Growing up in Pelotas, Brazil, I did not have access to a computer until I was 9 years old. Nobody in my family worked with technology, so it did not occur to me to consider a career in this field until high school, when a friend encouraged me to try a course in electronics.
The course introduced me to programming logic with C and C++, and it was exciting to see logic, math, and technology come together. That inspired me to pursue a bachelor’s degree in Analysis and Development Systems at the university level.
I am very proud of my Brazilian heritage. However, there are relatively few females in this profession, especially in Latin America. Women are still forced to overcome obstacles and stereotypes. Despite my superior grades, for example, it took me longer to land my first job than my male colleagues.
However, I believe that companies are starting to understand the value of diverse thoughts and perspectives in problem-solving; this is exactly what programming is all about. Businesses serve global customers, and input from both men and women is essential. In addition, Hispanics are a rapidly growing portion of the world’s population.
[ Also read Data scientist: A day in the life. ]

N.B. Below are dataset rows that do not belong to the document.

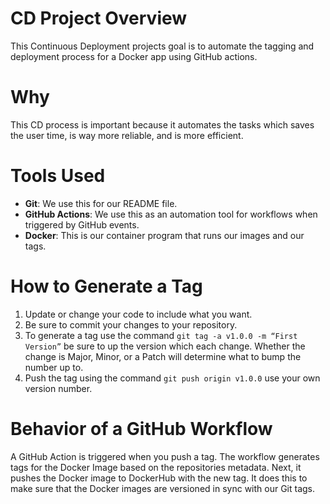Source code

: # CD Project Overview
This Continuous Deployment projects goal is to automate the tagging and deployment process for a Docker app using GitHub actions.

# Why
This CD process is important because it automates the tasks which saves the user time, is way more reliable, and is more efficient.

# Tools Used
- **Git**: We use this for our README file.
- **GitHub Actions**: We use this as an automation tool for workflows when triggered by GitHub events.
- **Docker**: This is our container program that runs our images and our tags.

# How to Generate a Tag

1. Update or change your code to include what you want.
2. Be sure to commit your changes to your repository.
3. To generate a tag use the command `git tag -a v1.0.0 -m “First Version”` be sure to up the version which each change. Whether the change is Major, Minor, or a Patch will determine what to bump the number up to.
4. Push the tag using the command `git push origin v1.0.0` use your own version number.

# Behavior of a GitHub Workflow

A GitHub Action is triggered when you push a tag. The workflow generates tags for the Docker Image based on the repositories metadata. Next, it pushes the Docker image to DockerHub with the new tag. It does this to make sure that the Docker images are versioned in sync with our Git tags.

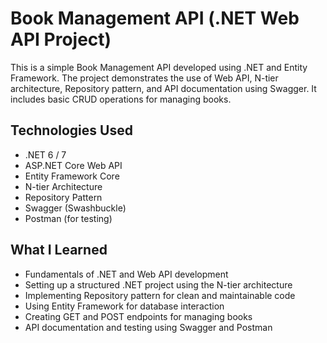 # Book Management API (.NET Web API Project)

This is a simple Book Management API developed using .NET and Entity Framework. The project demonstrates the use of Web API, N-tier architecture, Repository pattern, and API documentation using Swagger. It includes basic CRUD operations for managing books.

##  Technologies Used

- .NET 6 / 7
- ASP.NET Core Web API
- Entity Framework Core
- N-tier Architecture
- Repository Pattern
- Swagger (Swashbuckle)
- Postman (for testing)

##  What I Learned

- Fundamentals of .NET and Web API development
- Setting up a structured .NET project using the N-tier architecture
- Implementing Repository pattern for clean and maintainable code
- Using Entity Framework for database interaction
- Creating GET and POST endpoints for managing books
- API documentation and testing using Swagger and Postman


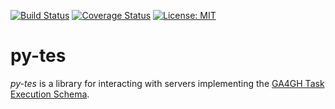 [![Build Status](https://travis-ci.org/ohsu-comp-bio/py-tes.svg?branch=master)](https://travis-ci.org/ohsu-comp-bio/py-tes)
[![Coverage Status](https://coveralls.io/repos/github/ohsu-comp-bio/py-tes/badge.svg?branch=master)](https://coveralls.io/github/ohsu-comp-bio/py-tes?branch=master)
[![License: MIT](https://img.shields.io/badge/License-MIT-yellow.svg)](https://opensource.org/licenses/MIT)

py-tes
======

_py-tes_ is a library for interacting with servers implementing the [GA4GH Task Execution Schema](https://github.com/ga4gh/task-execution-schemas).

After landing my first job as a backend developer in 2019, I was promoted to team leader within three months, which gave me the confidence to take on a new challenge: working with Drupal at another company. I had never worked with a CMS before, but I had great training. My first project was with a client from Germany, and I had to not only learn new technology but also use a new language. That wasn’t easy, but it was a necessary and important part of my career development.
I am so glad that I pursued this path! I get to solve problems daily and work with people from other cultures as a Drupal developer at Jobsity. Here’s how a typical workday shapes up:
8:30 – 11 am: Work out, have coffee, and prepare for the day
11 am: My workday starts with reviewing my email, calendar, and Slack messages to determine whether there are any immediate fires to put out. In my team, every task must be reviewed by at least one colleague before being tested by the QA team. So almost every day, I have some code to review.
I like to start my day tackling these because any delays could impact my colleagues’ work. Next, I review the prior day’s work, revising and refreshing what I need to focus on for the current day.
Noon: Daily standing huddle with my team. We discuss our previous day’s work, identify priorities for the current day, and decide if other teams need support or more resources.
[ Related read Agile adoption: 6 strategic steps for IT leaders ]
12:30 pm: Lunch break.
1:30 pm: Time to knock off tasks on my to-do list. If I need information from my colleagues, I message them on Slack, prioritizing asynchronous communication.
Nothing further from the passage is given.